Excerpts from a dataset
————

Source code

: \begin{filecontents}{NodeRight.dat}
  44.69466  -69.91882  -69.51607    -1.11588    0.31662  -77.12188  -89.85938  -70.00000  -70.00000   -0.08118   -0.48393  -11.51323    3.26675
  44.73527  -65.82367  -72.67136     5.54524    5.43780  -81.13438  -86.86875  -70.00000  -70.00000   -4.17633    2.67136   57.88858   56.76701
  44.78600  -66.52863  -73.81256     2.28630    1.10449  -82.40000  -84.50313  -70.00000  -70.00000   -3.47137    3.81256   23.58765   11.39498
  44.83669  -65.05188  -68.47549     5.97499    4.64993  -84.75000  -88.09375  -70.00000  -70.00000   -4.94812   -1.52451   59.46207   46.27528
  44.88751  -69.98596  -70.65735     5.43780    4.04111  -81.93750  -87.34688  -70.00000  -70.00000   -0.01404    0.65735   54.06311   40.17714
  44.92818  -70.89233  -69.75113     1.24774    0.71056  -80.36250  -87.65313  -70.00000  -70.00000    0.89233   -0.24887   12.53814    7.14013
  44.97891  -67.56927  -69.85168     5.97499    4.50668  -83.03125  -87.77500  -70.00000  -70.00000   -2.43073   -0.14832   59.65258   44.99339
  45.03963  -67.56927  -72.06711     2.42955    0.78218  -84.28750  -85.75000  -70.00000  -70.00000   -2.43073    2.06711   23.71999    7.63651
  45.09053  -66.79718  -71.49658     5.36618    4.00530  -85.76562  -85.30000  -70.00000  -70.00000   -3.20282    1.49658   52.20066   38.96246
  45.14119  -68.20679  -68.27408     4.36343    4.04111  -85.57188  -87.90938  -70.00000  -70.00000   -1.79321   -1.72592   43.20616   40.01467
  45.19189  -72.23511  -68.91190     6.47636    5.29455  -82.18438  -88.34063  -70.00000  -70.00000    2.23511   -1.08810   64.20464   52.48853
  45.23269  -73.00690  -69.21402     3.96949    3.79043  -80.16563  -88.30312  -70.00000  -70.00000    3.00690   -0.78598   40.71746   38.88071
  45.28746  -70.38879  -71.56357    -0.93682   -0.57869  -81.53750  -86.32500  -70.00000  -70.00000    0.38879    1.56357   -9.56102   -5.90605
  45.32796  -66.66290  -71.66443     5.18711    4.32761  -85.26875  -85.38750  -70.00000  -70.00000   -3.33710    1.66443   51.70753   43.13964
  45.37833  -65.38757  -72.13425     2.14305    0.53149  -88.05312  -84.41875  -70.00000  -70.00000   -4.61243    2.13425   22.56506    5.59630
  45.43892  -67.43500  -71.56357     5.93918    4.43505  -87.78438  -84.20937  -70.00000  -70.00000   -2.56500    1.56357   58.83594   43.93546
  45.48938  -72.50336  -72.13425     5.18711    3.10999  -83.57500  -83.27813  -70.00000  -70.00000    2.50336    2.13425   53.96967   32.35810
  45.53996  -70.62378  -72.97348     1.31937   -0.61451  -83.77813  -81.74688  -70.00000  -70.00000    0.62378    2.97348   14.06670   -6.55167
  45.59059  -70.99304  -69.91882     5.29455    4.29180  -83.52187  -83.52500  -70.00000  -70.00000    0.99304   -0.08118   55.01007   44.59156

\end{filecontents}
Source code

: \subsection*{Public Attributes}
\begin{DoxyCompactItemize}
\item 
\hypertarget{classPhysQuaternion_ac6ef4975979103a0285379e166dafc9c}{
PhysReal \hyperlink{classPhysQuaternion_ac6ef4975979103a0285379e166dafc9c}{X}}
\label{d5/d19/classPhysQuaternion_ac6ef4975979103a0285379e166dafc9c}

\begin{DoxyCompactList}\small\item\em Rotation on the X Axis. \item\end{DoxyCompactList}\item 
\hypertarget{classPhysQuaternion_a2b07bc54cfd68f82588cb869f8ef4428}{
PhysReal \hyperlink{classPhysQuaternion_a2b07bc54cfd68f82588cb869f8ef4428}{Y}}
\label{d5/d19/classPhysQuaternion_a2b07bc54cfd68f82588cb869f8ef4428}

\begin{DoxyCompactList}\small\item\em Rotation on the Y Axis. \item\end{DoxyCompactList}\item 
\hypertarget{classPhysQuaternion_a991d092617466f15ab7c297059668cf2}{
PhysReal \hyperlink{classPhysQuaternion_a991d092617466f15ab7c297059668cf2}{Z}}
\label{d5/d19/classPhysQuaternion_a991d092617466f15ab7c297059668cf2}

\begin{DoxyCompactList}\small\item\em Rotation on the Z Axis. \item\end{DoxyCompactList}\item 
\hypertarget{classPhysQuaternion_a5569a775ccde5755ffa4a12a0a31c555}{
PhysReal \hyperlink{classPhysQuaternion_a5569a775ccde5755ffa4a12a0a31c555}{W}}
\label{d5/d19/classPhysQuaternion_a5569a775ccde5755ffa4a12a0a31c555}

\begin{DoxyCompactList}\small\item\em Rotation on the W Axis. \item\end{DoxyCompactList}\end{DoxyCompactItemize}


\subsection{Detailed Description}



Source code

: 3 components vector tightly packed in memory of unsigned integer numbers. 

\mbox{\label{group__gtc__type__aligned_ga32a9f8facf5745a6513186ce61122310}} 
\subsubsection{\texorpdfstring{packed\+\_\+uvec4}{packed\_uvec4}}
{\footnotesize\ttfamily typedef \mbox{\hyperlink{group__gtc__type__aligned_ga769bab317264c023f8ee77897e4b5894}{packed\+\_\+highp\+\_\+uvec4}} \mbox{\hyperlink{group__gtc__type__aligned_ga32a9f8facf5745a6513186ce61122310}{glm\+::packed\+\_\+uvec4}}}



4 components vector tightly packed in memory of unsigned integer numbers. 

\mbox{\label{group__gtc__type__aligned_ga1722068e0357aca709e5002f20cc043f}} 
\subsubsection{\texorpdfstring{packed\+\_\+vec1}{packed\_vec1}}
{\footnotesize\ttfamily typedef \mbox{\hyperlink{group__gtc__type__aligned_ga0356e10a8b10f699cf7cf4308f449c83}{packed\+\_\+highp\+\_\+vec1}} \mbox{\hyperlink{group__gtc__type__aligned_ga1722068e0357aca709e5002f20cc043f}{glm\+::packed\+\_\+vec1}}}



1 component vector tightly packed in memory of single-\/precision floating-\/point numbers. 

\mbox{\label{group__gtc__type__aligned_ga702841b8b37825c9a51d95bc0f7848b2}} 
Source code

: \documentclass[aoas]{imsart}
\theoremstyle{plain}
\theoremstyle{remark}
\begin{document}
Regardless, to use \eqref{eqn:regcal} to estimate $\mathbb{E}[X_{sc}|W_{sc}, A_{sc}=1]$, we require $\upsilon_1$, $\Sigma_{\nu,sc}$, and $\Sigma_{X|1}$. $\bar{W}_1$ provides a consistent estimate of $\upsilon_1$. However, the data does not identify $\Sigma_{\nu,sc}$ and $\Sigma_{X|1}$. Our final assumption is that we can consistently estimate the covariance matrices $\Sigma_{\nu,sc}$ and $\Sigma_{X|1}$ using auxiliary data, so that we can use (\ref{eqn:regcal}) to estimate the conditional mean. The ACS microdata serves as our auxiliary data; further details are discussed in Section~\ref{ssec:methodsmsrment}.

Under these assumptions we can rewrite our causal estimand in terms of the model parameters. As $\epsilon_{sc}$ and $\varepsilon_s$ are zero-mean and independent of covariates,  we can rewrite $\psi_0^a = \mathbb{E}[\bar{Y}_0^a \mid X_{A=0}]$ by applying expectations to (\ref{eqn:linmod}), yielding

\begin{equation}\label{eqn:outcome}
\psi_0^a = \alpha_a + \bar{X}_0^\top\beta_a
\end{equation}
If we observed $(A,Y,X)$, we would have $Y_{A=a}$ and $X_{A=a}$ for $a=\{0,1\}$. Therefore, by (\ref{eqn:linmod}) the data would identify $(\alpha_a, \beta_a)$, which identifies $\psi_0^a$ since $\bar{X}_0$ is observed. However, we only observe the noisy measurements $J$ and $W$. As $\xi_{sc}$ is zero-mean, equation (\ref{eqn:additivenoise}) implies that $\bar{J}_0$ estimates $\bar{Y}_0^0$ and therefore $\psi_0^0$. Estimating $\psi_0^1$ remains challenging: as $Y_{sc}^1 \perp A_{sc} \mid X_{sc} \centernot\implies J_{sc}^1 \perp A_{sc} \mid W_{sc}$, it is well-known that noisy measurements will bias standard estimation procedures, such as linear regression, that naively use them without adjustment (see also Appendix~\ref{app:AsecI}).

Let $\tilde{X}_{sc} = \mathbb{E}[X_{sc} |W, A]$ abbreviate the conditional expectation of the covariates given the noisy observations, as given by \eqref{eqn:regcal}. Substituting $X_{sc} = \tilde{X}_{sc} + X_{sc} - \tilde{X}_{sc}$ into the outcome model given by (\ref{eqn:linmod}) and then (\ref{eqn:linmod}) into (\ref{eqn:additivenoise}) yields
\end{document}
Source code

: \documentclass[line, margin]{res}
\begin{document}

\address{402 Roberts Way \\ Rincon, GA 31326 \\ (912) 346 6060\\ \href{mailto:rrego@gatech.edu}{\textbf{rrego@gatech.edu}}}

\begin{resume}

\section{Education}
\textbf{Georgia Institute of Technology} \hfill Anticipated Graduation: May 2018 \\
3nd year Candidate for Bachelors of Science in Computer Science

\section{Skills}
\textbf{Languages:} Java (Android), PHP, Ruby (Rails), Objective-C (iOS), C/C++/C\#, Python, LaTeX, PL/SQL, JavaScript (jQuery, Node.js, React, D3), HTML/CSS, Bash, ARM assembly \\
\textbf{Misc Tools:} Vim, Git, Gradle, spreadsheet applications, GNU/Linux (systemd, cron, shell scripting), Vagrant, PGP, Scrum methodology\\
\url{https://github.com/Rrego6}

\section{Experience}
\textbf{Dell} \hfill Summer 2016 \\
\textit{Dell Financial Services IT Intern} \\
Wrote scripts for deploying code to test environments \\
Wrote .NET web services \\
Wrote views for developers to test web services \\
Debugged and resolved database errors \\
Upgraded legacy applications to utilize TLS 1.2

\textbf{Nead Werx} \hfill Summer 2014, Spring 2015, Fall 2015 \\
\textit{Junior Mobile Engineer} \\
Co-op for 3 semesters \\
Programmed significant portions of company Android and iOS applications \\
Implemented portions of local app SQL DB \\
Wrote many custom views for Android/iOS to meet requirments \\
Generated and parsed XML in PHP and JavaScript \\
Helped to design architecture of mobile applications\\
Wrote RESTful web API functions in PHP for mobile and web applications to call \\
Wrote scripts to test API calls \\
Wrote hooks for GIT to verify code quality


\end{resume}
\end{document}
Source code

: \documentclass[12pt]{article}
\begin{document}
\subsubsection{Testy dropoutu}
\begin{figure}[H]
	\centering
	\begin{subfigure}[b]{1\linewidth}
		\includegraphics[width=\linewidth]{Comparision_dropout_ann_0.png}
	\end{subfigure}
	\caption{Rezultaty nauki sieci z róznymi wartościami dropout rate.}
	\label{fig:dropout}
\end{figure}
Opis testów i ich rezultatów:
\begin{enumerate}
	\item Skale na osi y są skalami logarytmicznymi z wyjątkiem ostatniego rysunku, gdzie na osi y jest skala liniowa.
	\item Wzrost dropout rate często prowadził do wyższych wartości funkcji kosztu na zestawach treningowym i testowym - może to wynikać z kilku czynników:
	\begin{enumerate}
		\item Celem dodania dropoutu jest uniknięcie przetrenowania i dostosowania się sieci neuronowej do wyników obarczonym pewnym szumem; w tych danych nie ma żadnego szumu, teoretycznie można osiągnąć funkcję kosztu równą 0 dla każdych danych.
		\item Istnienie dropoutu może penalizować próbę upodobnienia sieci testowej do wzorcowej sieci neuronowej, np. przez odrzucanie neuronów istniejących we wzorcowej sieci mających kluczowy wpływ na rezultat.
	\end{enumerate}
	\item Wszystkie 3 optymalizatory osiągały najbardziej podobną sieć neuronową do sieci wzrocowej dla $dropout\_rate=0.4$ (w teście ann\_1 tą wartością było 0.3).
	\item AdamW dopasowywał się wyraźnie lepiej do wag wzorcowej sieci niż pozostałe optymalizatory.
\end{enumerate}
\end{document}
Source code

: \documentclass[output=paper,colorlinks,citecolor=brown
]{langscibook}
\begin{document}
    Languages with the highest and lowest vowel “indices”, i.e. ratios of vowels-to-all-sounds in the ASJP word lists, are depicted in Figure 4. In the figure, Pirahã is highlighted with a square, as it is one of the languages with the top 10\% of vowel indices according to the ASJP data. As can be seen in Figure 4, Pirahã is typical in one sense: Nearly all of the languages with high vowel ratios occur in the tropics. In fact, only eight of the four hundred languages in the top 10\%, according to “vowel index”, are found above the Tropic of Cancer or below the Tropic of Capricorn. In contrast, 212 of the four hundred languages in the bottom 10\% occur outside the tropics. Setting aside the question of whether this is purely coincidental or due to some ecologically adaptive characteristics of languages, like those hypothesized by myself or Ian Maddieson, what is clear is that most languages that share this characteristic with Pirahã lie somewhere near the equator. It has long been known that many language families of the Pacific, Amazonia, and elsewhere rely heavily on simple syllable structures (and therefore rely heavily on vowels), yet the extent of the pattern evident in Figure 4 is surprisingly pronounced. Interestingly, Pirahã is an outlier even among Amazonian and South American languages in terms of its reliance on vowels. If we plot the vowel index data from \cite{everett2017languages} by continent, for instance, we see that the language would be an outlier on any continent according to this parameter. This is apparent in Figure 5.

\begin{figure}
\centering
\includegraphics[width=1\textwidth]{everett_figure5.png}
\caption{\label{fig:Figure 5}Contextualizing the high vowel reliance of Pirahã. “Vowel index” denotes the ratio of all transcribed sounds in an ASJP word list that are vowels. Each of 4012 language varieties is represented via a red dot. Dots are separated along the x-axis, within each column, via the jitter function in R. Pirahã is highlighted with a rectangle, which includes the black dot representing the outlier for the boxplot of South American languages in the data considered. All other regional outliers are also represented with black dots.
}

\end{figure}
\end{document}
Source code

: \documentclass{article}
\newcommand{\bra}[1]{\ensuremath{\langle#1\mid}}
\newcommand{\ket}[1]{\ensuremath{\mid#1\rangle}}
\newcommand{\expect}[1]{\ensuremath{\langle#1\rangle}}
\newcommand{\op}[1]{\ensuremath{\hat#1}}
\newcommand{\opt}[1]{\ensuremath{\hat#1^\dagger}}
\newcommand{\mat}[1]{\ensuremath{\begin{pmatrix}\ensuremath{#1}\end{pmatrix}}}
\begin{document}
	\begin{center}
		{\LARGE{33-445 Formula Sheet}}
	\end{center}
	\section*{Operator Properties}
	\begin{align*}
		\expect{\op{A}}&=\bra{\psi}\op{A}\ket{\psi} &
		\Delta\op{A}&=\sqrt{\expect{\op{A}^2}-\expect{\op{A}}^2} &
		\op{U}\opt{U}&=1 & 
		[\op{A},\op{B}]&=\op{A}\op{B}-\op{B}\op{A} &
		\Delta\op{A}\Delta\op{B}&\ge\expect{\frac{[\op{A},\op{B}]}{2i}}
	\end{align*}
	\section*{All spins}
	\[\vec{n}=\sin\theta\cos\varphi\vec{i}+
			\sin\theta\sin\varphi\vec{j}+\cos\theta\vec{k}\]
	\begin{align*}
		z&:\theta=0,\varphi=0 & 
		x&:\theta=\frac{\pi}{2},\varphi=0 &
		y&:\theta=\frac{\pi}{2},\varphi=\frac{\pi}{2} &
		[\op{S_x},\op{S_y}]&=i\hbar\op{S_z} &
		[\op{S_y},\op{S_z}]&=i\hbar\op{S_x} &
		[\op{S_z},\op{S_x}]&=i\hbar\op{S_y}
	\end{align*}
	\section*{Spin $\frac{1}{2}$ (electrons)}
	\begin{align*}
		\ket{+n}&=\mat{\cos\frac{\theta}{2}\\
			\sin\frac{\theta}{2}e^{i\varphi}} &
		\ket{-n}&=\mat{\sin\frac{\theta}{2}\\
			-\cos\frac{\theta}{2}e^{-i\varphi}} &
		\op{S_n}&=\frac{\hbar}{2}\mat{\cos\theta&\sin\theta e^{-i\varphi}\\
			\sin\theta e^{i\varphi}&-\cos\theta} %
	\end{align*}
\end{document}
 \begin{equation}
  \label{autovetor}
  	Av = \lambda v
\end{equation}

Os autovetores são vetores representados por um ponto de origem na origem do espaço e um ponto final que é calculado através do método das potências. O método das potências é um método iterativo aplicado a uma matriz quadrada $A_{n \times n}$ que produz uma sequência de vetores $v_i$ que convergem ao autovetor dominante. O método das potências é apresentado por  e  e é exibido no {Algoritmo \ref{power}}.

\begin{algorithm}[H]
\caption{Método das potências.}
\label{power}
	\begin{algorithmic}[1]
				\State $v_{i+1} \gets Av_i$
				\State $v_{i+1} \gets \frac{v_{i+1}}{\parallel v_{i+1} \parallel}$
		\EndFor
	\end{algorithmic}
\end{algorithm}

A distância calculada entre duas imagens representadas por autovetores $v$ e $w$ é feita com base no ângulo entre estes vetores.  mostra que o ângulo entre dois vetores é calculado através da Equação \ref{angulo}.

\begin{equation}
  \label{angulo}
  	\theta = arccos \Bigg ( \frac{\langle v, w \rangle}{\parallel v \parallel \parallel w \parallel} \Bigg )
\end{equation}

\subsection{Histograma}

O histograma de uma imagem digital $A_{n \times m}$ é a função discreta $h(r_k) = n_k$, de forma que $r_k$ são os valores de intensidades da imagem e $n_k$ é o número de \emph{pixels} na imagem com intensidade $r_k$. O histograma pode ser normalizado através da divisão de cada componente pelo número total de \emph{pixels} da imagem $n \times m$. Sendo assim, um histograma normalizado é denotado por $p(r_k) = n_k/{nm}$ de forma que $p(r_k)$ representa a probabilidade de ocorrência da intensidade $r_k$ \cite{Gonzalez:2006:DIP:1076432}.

————

• _What the task requires_: Which of the lines in the data hold the string "varphi"? Report each of them by copying it.

• _Written answer_:
	\[\vec{n}=\sin\theta\cos\varphi\vec{i}+
			\sin\theta\sin\varphi\vec{j}+\cos\theta\vec{k}\]
		z&:\theta=0,\varphi=0 & 
		x&:\theta=\frac{\pi}{2},\varphi=0 &
		y&:\theta=\frac{\pi}{2},\varphi=\frac{\pi}{2} &
			\sin\frac{\theta}{2}e^{i\varphi}} &
			-\cos\frac{\theta}{2}e^{-i\varphi}} &
		\op{S_n}&=\frac{\hbar}{2}\mat{\cos\theta&\sin\theta e^{-i\varphi}\\
			\sin\theta e^{i\varphi}&-\cos\theta} %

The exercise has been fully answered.